• [Exercise description] Once you reach the line containing "the **For** menu." in the data below, restate each line word for word up to and including the one containing "### Installation".

• [Entries taken from a collection]
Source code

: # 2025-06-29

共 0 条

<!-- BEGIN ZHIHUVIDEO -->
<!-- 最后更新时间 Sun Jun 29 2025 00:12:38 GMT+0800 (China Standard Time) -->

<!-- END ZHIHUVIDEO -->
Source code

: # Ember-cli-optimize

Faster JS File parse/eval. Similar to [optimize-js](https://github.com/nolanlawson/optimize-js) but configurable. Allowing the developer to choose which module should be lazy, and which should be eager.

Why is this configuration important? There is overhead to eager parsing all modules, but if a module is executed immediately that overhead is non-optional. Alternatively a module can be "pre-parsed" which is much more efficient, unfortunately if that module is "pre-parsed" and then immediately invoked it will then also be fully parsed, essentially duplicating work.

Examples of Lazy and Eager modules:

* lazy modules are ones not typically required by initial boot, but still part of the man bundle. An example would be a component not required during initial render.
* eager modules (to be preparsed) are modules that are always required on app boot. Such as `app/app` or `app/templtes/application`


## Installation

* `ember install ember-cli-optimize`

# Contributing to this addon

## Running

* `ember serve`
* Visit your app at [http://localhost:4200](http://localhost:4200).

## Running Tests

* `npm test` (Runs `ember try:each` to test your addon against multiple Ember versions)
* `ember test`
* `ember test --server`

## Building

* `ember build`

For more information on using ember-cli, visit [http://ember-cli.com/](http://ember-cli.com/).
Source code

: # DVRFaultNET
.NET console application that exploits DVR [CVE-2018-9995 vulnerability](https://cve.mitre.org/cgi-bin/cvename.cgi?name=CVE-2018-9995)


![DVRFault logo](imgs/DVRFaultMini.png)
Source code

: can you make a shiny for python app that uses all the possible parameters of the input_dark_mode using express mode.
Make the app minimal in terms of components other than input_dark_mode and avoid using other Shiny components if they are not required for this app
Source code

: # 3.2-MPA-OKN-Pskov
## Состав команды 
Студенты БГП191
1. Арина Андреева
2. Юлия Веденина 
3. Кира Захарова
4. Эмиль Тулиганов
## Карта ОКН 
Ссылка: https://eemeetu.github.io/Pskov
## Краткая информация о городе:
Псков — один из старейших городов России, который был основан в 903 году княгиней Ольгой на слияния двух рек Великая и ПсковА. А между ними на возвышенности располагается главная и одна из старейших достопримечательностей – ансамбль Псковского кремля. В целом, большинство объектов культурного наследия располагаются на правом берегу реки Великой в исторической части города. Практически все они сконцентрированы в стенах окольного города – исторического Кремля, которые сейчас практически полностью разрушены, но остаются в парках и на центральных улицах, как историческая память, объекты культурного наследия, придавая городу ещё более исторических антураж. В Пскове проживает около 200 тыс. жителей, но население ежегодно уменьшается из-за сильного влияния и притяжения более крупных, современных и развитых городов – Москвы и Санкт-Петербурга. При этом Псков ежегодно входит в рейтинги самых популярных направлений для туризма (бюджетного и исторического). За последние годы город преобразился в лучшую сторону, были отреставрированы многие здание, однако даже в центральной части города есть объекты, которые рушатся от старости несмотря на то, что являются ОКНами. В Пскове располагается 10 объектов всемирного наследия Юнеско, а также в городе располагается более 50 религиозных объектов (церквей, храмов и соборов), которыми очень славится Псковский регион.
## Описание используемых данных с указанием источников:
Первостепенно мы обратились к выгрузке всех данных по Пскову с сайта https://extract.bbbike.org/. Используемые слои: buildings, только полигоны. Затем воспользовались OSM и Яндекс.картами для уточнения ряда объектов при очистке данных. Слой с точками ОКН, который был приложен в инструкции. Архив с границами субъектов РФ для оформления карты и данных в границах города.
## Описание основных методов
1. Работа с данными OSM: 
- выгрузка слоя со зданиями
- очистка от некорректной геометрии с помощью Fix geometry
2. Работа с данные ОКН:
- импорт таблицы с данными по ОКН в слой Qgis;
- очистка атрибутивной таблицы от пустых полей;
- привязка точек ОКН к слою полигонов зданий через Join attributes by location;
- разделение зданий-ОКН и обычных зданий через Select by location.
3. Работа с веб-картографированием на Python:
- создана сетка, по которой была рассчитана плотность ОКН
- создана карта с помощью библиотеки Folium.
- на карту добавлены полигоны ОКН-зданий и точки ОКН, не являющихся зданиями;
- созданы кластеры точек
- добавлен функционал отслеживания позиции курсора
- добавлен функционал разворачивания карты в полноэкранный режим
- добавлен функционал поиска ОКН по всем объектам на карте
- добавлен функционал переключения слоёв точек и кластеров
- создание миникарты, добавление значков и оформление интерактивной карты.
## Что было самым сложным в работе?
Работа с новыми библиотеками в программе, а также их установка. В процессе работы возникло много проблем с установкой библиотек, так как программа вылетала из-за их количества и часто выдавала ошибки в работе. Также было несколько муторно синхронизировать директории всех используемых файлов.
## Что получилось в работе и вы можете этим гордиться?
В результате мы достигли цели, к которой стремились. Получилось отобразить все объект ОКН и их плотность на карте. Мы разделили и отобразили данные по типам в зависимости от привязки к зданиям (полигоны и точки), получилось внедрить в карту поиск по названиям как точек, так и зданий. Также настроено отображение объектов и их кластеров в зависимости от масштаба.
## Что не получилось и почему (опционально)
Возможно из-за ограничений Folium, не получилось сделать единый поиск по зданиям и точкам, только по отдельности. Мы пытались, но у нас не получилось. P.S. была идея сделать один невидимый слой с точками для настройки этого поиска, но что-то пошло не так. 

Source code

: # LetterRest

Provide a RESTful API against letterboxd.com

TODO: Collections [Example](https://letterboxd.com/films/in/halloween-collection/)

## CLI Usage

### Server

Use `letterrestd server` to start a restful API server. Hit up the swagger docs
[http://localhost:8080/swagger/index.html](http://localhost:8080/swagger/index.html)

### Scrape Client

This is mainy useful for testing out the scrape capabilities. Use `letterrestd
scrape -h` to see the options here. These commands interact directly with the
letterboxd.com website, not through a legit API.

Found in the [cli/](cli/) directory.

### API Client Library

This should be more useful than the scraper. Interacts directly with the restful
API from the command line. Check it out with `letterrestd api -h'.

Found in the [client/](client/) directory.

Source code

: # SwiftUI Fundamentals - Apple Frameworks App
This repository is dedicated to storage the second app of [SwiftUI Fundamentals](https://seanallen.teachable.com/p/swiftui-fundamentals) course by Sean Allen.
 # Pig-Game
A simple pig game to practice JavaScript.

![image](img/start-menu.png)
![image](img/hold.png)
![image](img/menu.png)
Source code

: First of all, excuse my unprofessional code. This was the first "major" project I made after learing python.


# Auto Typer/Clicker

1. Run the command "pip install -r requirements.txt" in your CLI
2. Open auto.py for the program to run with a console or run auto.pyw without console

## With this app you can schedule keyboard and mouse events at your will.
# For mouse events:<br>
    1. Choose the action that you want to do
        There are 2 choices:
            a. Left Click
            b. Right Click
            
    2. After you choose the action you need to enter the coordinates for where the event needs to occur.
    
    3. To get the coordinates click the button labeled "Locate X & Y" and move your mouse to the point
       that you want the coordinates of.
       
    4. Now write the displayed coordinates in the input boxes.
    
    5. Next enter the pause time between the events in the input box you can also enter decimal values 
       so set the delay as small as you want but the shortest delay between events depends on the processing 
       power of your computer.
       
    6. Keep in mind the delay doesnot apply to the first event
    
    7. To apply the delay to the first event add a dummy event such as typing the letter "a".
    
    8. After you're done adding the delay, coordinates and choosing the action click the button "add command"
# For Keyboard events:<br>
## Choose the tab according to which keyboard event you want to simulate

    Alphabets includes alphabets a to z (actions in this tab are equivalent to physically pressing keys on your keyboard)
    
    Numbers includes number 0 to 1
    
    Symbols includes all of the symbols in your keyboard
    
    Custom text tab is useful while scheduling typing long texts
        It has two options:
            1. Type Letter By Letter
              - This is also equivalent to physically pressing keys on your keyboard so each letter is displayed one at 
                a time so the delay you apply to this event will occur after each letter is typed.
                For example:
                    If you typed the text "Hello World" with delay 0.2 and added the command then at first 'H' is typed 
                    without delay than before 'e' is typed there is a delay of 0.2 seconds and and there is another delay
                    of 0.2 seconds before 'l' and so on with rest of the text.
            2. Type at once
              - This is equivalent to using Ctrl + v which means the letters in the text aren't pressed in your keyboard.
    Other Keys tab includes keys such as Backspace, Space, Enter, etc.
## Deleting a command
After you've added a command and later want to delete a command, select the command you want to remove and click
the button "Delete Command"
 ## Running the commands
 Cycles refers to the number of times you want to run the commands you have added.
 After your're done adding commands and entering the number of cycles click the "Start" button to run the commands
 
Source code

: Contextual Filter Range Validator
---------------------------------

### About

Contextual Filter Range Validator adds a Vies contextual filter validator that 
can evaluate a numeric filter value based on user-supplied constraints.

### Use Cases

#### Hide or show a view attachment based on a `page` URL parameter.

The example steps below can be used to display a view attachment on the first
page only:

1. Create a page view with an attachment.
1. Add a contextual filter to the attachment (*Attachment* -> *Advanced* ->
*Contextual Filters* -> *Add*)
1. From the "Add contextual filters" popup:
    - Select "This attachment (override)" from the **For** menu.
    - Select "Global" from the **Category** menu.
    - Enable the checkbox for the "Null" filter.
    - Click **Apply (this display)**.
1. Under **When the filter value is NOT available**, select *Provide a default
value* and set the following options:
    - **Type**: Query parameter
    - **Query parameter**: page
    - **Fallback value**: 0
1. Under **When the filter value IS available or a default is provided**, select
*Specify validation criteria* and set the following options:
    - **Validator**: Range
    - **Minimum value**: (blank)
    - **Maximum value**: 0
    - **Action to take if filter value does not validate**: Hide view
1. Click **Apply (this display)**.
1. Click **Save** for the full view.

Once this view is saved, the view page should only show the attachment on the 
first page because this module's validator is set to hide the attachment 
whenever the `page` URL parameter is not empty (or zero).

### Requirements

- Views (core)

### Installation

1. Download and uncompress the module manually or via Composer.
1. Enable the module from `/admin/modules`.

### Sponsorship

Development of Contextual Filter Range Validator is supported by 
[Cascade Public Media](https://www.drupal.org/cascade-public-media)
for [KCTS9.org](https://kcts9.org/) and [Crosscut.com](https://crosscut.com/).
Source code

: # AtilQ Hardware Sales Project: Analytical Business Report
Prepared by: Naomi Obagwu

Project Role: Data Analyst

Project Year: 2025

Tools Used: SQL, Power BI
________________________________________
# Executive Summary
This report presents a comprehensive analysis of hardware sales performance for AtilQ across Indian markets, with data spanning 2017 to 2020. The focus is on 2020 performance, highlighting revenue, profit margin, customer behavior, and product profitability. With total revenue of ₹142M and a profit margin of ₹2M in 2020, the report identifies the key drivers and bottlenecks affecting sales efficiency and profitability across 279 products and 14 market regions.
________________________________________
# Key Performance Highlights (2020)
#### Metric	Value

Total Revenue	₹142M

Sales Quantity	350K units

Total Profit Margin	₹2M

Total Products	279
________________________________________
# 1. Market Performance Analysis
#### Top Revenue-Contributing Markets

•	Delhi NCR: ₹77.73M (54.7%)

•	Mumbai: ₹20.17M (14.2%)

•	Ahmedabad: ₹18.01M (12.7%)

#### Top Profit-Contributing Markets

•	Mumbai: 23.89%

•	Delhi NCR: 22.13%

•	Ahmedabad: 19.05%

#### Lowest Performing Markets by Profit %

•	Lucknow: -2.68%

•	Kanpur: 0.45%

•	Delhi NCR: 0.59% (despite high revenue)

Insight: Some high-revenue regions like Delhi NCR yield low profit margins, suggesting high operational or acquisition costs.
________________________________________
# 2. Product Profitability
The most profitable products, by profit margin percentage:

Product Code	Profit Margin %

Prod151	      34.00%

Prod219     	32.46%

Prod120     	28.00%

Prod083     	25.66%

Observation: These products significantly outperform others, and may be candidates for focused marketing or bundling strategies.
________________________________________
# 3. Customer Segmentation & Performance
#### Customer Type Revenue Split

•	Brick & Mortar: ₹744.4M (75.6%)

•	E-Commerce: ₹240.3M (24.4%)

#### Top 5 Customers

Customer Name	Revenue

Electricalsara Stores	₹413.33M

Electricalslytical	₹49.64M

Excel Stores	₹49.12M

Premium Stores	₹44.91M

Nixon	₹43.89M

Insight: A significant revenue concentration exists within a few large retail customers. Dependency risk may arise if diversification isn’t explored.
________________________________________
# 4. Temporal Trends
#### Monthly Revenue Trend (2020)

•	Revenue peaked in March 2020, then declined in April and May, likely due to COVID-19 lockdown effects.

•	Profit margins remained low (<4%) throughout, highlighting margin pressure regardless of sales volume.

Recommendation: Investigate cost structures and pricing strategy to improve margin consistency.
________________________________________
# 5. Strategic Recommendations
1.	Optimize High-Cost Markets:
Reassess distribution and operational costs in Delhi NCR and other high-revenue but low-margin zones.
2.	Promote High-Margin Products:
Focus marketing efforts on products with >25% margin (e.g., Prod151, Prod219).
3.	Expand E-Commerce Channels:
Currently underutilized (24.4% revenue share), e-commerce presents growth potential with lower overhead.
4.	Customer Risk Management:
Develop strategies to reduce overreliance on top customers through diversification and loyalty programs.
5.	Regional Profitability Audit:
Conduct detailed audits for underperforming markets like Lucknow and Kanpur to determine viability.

• [Exercise solution]
    - Select "This attachment (override)" from the **For** menu.
    - Select "Global" from the **Category** menu.
    - Enable the checkbox for the "Null" filter.
    - Click **Apply (this display)**.
1. Under **When the filter value is NOT available**, select *Provide a default
value* and set the following options:
    - **Type**: Query parameter
    - **Query parameter**: page
    - **Fallback value**: 0
1. Under **When the filter value IS available or a default is provided**, select
*Specify validation criteria* and set the following options:
    - **Validator**: Range
    - **Minimum value**: (blank)
    - **Maximum value**: 0
    - **Action to take if filter value does not validate**: Hide view
1. Click **Apply (this display)**.
1. Click **Save** for the full view.

Once this view is saved, the view page should only show the attachment on the 
first page because this module's validator is set to hide the attachment 
whenever the `page` URL parameter is not empty (or zero).

### Requirements

- Views (core)

### Installation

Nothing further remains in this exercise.